Like other endangered plant species, P. penlandii has lower rates of disease than related species. In a survey of herbarium specimens, none were found with fungal infections whereas pineleaf penstemon (Penstemon pinifolius) specimens were found with one.

Though P. penlandii flowers are fertile with their own pollen, the style is usually held against the upper surface of the flower tube on the first day of blooming and only moves downward on the second or third day. The pollen is released from the anthers on the first day of blooming, the first two opening in the morning from 9:00 to 9:30 and the second pair opening later in the morning or early in the afternoon. A diverse range of bees visit the flowers including two species of bumblebee (Bombus), the bumblebee mimic Anthophora bomboides, two species of small carpenter bee (Ceratina), the long-horned bee Eucera fulvitarsis, and at least 14 species of mason bee (Osmia). Many of these species will visit the flowers one year and not the next. Smaller bees, under 6 mm in length, often do not carry pollen when visiting the flowers suggesting they are not efficient pollinators.
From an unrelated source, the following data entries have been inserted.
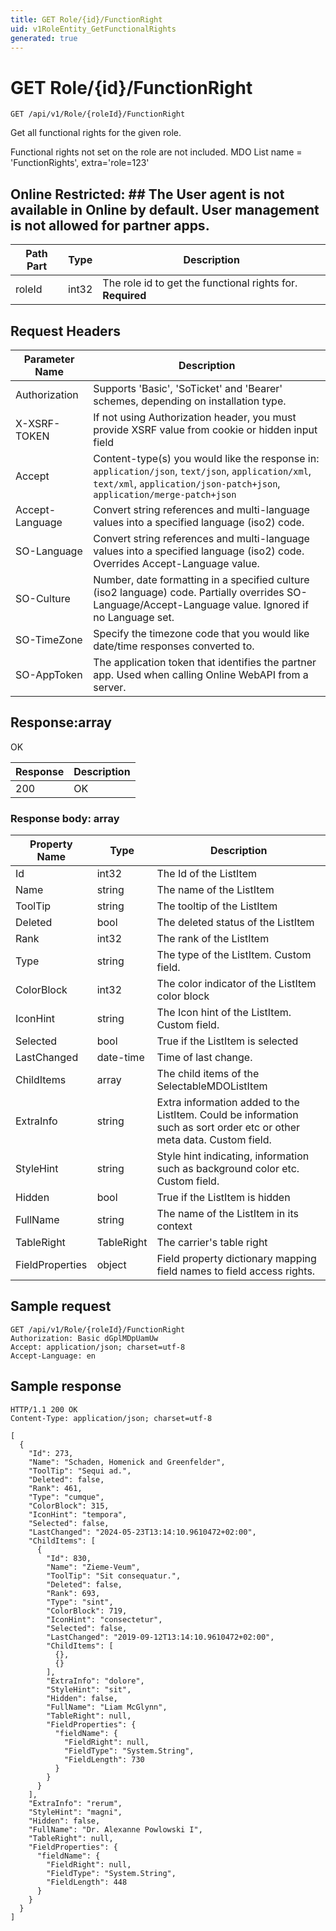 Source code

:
 ```yaml
---
title: GET Role/{id}/FunctionRight
uid: v1RoleEntity_GetFunctionalRights
generated: true
---
```


# GET Role/{id}/FunctionRight

```http
GET /api/v1/Role/{roleId}/FunctionRight
```

Get all functional rights for the given role.


Functional rights not set on the role are not included. MDO List name = 'FunctionRights', extra='role=123'


## Online Restricted: ## The User agent is not available in Online by default. User management is not allowed for partner apps.





| Path Part | Type | Description |
|-----------|------|-------------|
| roleId | int32 | The role id to get the functional rights for. **Required** |



## Request Headers

| Parameter Name | Description |
|----------------|-------------|
| Authorization  | Supports 'Basic', 'SoTicket' and 'Bearer' schemes, depending on installation type. |
| X-XSRF-TOKEN   | If not using Authorization header, you must provide XSRF value from cookie or hidden input field |
| Accept         | Content-type(s) you would like the response in: `application/json`, `text/json`, `application/xml`, `text/xml`, `application/json-patch+json`, `application/merge-patch+json` |
| Accept-Language | Convert string references and multi-language values into a specified language (iso2) code. |
| SO-Language | Convert string references and multi-language values into a specified language (iso2) code. Overrides Accept-Language value. |
| SO-Culture | Number, date formatting in a specified culture (iso2 language) code. Partially overrides SO-Language/Accept-Language value. Ignored if no Language set. |
| SO-TimeZone | Specify the timezone code that you would like date/time responses converted to. |
| SO-AppToken | The application token that identifies the partner app. Used when calling Online WebAPI from a server. |


## Response:array

OK

| Response | Description |
|----------------|-------------|
| 200 | OK |

### Response body: array

| Property Name | Type |  Description |
|----------------|------|--------------|
| Id | int32 | The Id of the ListItem |
| Name | string | The name of the ListItem |
| ToolTip | string | The tooltip of the ListItem |
| Deleted | bool | The deleted status of the ListItem |
| Rank | int32 | The rank of the ListItem |
| Type | string | The type of the ListItem. Custom field. |
| ColorBlock | int32 | The color indicator of the ListItem color block |
| IconHint | string | The Icon hint of the ListItem. Custom field. |
| Selected | bool | True if the ListItem is selected |
| LastChanged | date-time | Time of last change. |
| ChildItems | array | The child items of the SelectableMDOListItem |
| ExtraInfo | string | Extra information added to the ListItem. Could be information such as sort order etc or other meta data. Custom field. |
| StyleHint | string | Style hint indicating, information such as background color etc. Custom field. |
| Hidden | bool | True if the ListItem is hidden |
| FullName | string | The name of the ListItem in its context |
| TableRight | TableRight | The carrier's table right |
| FieldProperties | object | Field property dictionary mapping field names to field access rights. |

## Sample request

```http!
GET /api/v1/Role/{roleId}/FunctionRight
Authorization: Basic dGplMDpUamUw
Accept: application/json; charset=utf-8
Accept-Language: en
```

## Sample response

```http_
HTTP/1.1 200 OK
Content-Type: application/json; charset=utf-8

[
  {
    "Id": 273,
    "Name": "Schaden, Homenick and Greenfelder",
    "ToolTip": "Sequi ad.",
    "Deleted": false,
    "Rank": 461,
    "Type": "cumque",
    "ColorBlock": 315,
    "IconHint": "tempora",
    "Selected": false,
    "LastChanged": "2024-05-23T13:14:10.9610472+02:00",
    "ChildItems": [
      {
        "Id": 830,
        "Name": "Zieme-Veum",
        "ToolTip": "Sit consequatur.",
        "Deleted": false,
        "Rank": 693,
        "Type": "sint",
        "ColorBlock": 719,
        "IconHint": "consectetur",
        "Selected": false,
        "LastChanged": "2019-09-12T13:14:10.9610472+02:00",
        "ChildItems": [
          {},
          {}
        ],
        "ExtraInfo": "dolore",
        "StyleHint": "sit",
        "Hidden": false,
        "FullName": "Liam McGlynn",
        "TableRight": null,
        "FieldProperties": {
          "fieldName": {
            "FieldRight": null,
            "FieldType": "System.String",
            "FieldLength": 730
          }
        }
      }
    ],
    "ExtraInfo": "rerum",
    "StyleHint": "magni",
    "Hidden": false,
    "FullName": "Dr. Alexanne Powlowski I",
    "TableRight": null,
    "FieldProperties": {
      "fieldName": {
        "FieldRight": null,
        "FieldType": "System.String",
        "FieldLength": 448
      }
    }
  }
]
```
The flowers are also visited by flies, beetles, and butterflies, but they also have not been found to carry pollen for the plants.

The seeds of P. penlandii germinate at very low rates unless they are mechanically scarified. This causes the seeds to persist as a soil seed bank for many years after being released from the seed capsules. Once scarified, seeds sprout most readily at temperatures of 15–30 C, however in experiments above 25 C infection by funguses occurred.

=== Conservation ===
Penstemon penlandii is listed as a federally listed endangered species of the United States. It was listed in 1989 at the same time as Astragalus osterhoutii, another endangered plant species native to the area. This protection makes it illegal to collect or distribute any portion of a plant of this species – whether it is found in the wild or in cultivation – without the applicable federal permit. It is one of three penstemon species given Endangered Species Act protections alongside the Parachute penstemon (Penstemon debilis) and the blowout penstemon (Penstemon haydenii). As of 2026, P. penlandii has a NatureServe conservation status of critically imperiled.